Thursday, April 21, 2016

Seven Lessons I've Learned This Year

What I've learned this year:

  1. Just because you've found happiness where you are, doesn't mean you're guaranteed to recreate it wherever you go. And there is nothing worthy of sacrificing that happiness. 
  2. There is something far greater to me than my passion for art; and that's my love for people. When I was sick and bedridden, I didn't spend my days sitting there writing screenplays, practicing monologues or looking up auditions for when I was healthier. I spend it dreaming of people: to hold my hand when I was in pain, to go on adventures with or even just errands, to celebrate when I could eat or help distract me when I couldn't. I yearned for people; not for art.  
  3. Art is still in my life, no matter where I am. Whether I'm the token creative one in a political science class in France, or on a staff in LA who collectively would rather be out making movies, or even just covering whatever I can find (menus, napkins, one of my many many notebooks) with lines of poetry: Art is how I breathe. It functions like an organ inside of me and it keeps me alive.  I can go anywhere and it'll come, too; it is with me until I die.  I will be an artist no matter where I go. 
  4. And so I am going. I gave this city a shot AND a second chance. Yet this is where I lost my childhood and earned the scars that I carry. It's where I was first diagnosed with Crohn's, rheumatoid arthritis, asthma, eczema, and hyper-mobility and where I experienced what gives me PTSD.   And this second time around.....?  Well you know a lot of that. I'm still not back to 100% after being in the hospital and out of work for four months, living in five homes in under a year and losing essentially all of the support group that I had previously grown.  I knew I had nothing keeping me here when when I lost the woman that rescued me.
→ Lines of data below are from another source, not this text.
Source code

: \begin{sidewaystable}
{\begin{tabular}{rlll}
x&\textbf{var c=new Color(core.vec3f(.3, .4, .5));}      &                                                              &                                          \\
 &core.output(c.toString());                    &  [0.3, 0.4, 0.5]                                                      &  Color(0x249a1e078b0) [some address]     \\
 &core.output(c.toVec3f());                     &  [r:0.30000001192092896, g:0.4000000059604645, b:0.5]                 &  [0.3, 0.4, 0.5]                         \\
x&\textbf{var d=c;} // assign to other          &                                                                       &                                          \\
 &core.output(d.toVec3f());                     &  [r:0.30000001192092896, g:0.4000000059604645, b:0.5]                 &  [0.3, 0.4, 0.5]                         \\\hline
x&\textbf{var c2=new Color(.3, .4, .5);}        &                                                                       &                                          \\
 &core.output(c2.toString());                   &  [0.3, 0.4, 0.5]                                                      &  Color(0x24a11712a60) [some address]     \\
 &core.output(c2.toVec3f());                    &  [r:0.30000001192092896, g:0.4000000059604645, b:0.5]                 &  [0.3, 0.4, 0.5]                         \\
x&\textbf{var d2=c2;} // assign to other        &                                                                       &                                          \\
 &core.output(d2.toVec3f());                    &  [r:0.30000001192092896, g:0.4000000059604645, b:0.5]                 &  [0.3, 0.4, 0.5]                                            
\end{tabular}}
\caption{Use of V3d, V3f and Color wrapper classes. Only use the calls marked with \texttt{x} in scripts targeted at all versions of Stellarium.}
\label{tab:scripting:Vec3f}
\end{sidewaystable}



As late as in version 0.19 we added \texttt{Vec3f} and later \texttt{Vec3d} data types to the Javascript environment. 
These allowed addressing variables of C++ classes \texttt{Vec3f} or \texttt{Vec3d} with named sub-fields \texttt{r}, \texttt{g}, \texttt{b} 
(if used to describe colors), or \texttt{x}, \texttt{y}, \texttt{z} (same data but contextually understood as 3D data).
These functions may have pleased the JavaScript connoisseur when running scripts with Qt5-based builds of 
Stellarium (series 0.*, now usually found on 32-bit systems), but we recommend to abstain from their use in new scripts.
The first person to say "you have no idea how easy life should be: you are abused."  And yet I am thankful as this group still helped me get to where I am today, but if I am seen as a burden or even just a disturbance to their lives, then it is absolutely time for me to go. Because from my trip I learned that:
  5.  Philadelphia is my home. I didn't live there as a child, nor did I ever plan to spend a significant amount of time there. I was angry we even had to sign a year lease, not nearly expecting how much more I would grow into myself there, than I had in any of the eight other cities I had previously lived in.  And Philadelphia wasn't even mine. It was his home that I was staying in. And though I look back on those days having learned that an attempt at a career out here was not nearly worth leaving that world behind, and though I still see him as fool for equally learning the magnitude of the happiness we created and deciding to run from it - that doesn't mean that happiness isn't still available to me.  I went back and was immediately returned to the world that fed me. Grew me into the passionate, empathetic, proudly quirky sprite that I always had in me. It's where I grew confident in my art and in myself. Where I got my nose pierced and my first tattoo. Where I learned the types of artists and people I want to surround myself with and where I knew I could find them.  Philadelphia is my home now, not just his, and though I lost a love and his family with him, that didn't mean that I lost my own. 
  6. Because my family is you.  The people who've told me how worried they were when Spencer was missing. The people who've uttered the phrase "I read your blog."  The strangers and best friends that have sent me messages, assuring me that my tales have inspired them: a goal that I've had through all of this.  You are my family.  I may not be able to come home for the holidays or Skype with you when I have a tough decision to make.  But I do write during those times and you are the ones who read those thoughts and support me with your love.  And so you will be happy to know that the people that I longed for when I was too weak to get out of bed, the hands I was wishing to hold..... Philadelphia houses caring souls who equally yearned to hold my hand and help me up those stairs.  And yes, part of me worries if they're only still here because they haven't been subjected to the toll it takes on my support group when I am sick....but at the same time, I had requests from individuals I had never met to spend time with me so that they could learn more about the person they already loved.  That gird me hope in them to last through the hardest times. And I am so ready to love them.  I think there is magic in that city.  And I may not be there forever, but
  7.  I know I need to be there now. 
So there's more to come on what exactly that looks like and when it's happening. But my happiness quest focused on why I was happy in Philadelphia; and now I will focus on the how to get (that) back. 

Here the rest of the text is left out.